Thursday, January 18, 2007

Boreham on Easter

Easter in all of Life
Deserving special note are the Easter editorials of F W Boreham and the ordinariness with which he addressed this annual event. His editorial approach to this Christian festival was characteristic of the public theology tradition that has sought to avoid theology or religious events such as Easter falling captive to the church. In contrast to those described by Nicholas Lash, who “bind the mystery of God into the It-world, [who] set up a ‘God-district’ alongside the other districts in their life and, by so doing ... obscure the signs of God’s address and presence both in that district and elsewhere”,[1] Boreham wrote about Easter in its interrelatedness to all of life.

Easter in Nature
Approaching Easter in a down-to-earth manner, Dr. Boreham often commenced with the Easter principle in nature, in which the “crocus peeping bravely and promisingly through the snow” (in the northern hemisphere) and “the flaming splendor of the chrysanthemum” (in the southern hemisphere) both expressed the Easter message of “life’s unconquerability ... [and] forward-looking hopefulness”.[2] While recognizing that Easter was one of many “episodes and emotions too sublime and too sacred to be analyzed”,[3] Boreham adopted images from nature (“the living kernel enclosed within the dead husk”) and history (the resurrection of Old St Paul’s) to illustrate the infusion of hope into human life and to show that “humanity has a latent genius for resurrection”.[4]

Experiencing Easter
Boreham’s purpose in his editorials was not to analyse or prove the miracle of the first Easter but to encourage readers in their present ordinariness to experience Easter for themselves or, as Gerard Manley Hopkins expressed ‘easter’ as a verb, to “let him easter in us”.[5]

Supreme Festival
Boreham saw Easter as “the supreme festival of life”, explaining the thrill with which people greet Easter each year as “but another phase of the arresting phenomenon.

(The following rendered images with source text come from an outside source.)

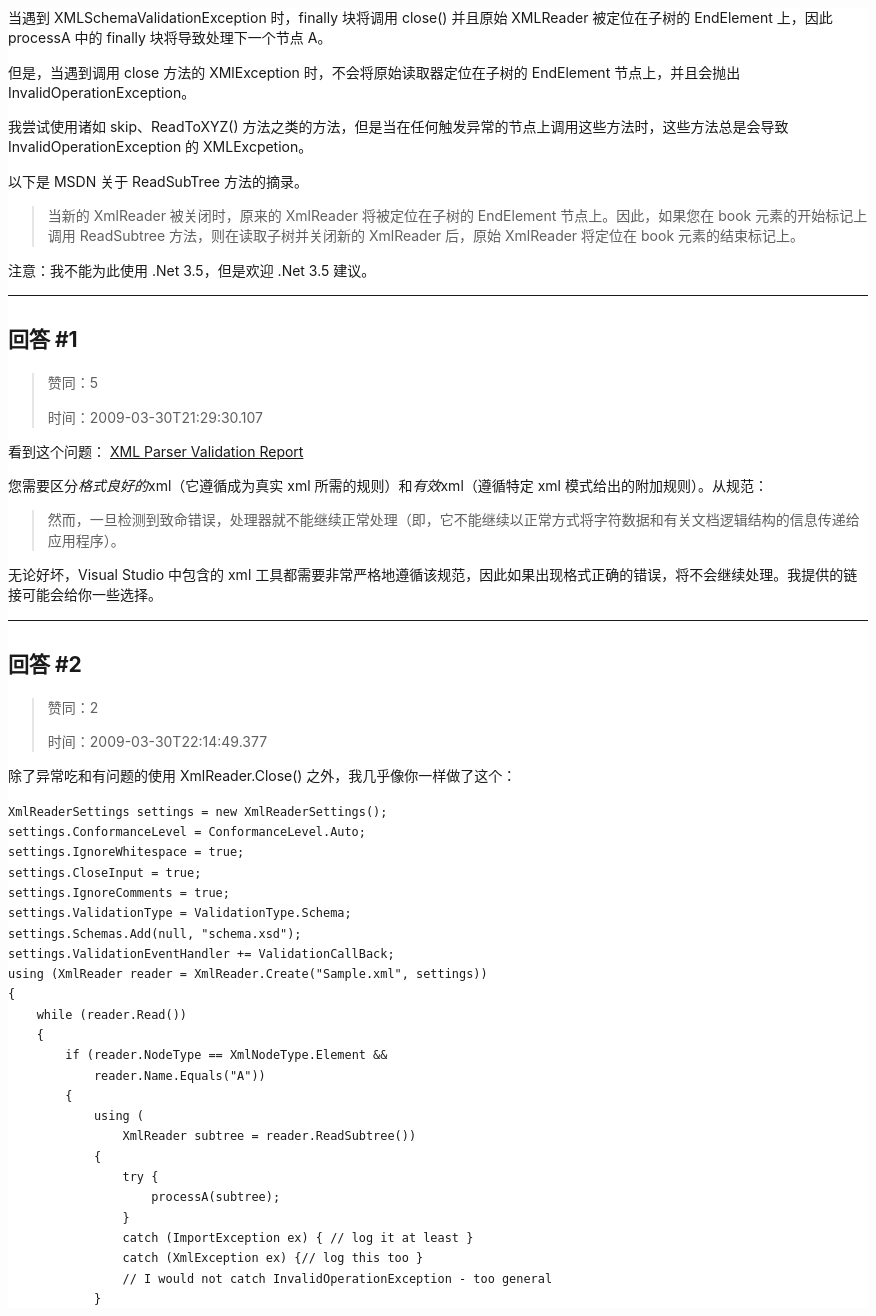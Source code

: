当遇到 XMLSchemaValidationException 时，finally 块将调用 close() 并且原始 XMLReader 被定位在子树的 EndElement 上，因此 processA 中的 finally 块将导致处理下一个节点 A。

但是，当遇到调用 close 方法的 XMlException 时，不会将原始读取器定位在子树的 EndElement 节点上，并且会抛出 InvalidOperationException。

我尝试使用诸如 skip、ReadToXYZ() 方法之类的方法，但是当在任何触发异常的节点上调用这些方法时，这些方法总是会导致 InvalidOperationException 的 XMLExcpetion。

以下是 MSDN 关于 ReadSubTree 方法的摘录。

> 当新的 XmlReader 被关闭时，原来的 XmlReader 将被定位在子树的 EndElement 节点上。因此，如果您在 book 元素的开始标记上调用 ReadSubtree 方法，则在读取子树并关闭新的 XmlReader 后，原始 XmlReader 将定位在 book 元素的结束标记上。

注意：我不能为此使用 .Net 3.5，但是欢迎 .Net 3.5 建议。

* * *

## 回答 #1

> 赞同：5
> 
> 时间：2009-03-30T21:29:30.107

看到这个问题：
[XML Parser Validation Report](https://stackoverflow.com/questions/32505/xml-parser-validation-report)

您需要区分*格式良好的*xml（它遵循成为真实 xml 所需的规则）和*有效*xml（遵循特定 xml 模式给出的附加规则）。从规范：

> 然而，一旦检测到致命错误，处理器就不能继续正常处理（即，它不能继续以正常方式将字符数据和有关文档逻辑结构的信息传递给应用程序）。

无论好坏，Visual Studio 中包含的 xml 工具都需要非常严格地遵循该规范，因此如果出现格式正确的错误，将不会继续处理。我提供的链接可能会给你一些选择。

* * *

## 回答 #2

> 赞同：2
> 
> 时间：2009-03-30T22:14:49.377

除了异常吃和有问题的使用 XmlReader.Close() 之外，我几乎像你一样做了这个：

```
XmlReaderSettings settings = new XmlReaderSettings();
settings.ConformanceLevel = ConformanceLevel.Auto;
settings.IgnoreWhitespace = true;
settings.CloseInput = true;
settings.IgnoreComments = true;
settings.ValidationType = ValidationType.Schema;
settings.Schemas.Add(null, "schema.xsd");
settings.ValidationEventHandler += ValidationCallBack;
using (XmlReader reader = XmlReader.Create("Sample.xml", settings))
{
    while (reader.Read())
    {
        if (reader.NodeType == XmlNodeType.Element &&
            reader.Name.Equals("A"))
        {
            using (
                XmlReader subtree = reader.ReadSubtree())
            {
                try {
                    processA(subtree);
                }
                catch (ImportException ex) { // log it at least }
                catch (XmlException ex) {// log this too }
                // I would not catch InvalidOperationException - too general
            }
```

It is life answering to life”.[6] Promoting the way Easter must be allowed to permeate the ordinariness of life every day of the year, Boreham said at Easter 1954: “Easter may represent the essence of religion; it is also the irradiation of reality. It touches actual life in every aspect and at every point. It assures us that, however prosaic our lot may be, we may, nevertheless, make life, death and the vast forever one grand, sweet song”.[7]

Geoff Pound

Image: “the living kernel enclosed within the dead husk.”

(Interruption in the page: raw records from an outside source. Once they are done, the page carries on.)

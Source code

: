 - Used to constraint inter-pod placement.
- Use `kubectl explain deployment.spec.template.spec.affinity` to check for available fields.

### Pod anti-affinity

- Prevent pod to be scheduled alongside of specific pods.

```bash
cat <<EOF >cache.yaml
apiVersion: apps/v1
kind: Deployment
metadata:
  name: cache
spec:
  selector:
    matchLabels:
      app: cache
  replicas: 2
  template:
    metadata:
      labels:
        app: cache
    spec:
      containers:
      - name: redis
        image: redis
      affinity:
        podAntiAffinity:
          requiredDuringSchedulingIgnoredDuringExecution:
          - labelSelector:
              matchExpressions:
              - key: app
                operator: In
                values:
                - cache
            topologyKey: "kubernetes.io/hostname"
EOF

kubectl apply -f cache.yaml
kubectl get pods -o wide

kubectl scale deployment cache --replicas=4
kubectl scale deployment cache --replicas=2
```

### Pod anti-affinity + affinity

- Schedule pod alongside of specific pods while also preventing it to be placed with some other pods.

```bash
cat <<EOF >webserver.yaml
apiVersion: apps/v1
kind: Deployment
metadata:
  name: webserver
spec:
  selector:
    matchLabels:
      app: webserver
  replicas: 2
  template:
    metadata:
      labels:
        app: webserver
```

[1] Nicholas Lash, Easter in ordinary: Reflections on human experience and the knowledge of God, 286-287.
[2] F W Boreham, Mercury, 5 April 1958; Age, 20 April 1946.
[3] Boreham, Mercury, 27 March 1948.
[4] Boreham, Mercury, 11 April 1941.
[5] Gerard Manley Hopkins, ‘The wreck of the Deutschland’ Poems of Gerard Manley Hopkins ed. W H Gardner (Oxford: Oxford University Press, 1948), 67.
[6] Boreham, Mercury, 5 April 1947.
[7] Boreham, Mercury, 17 April 1954.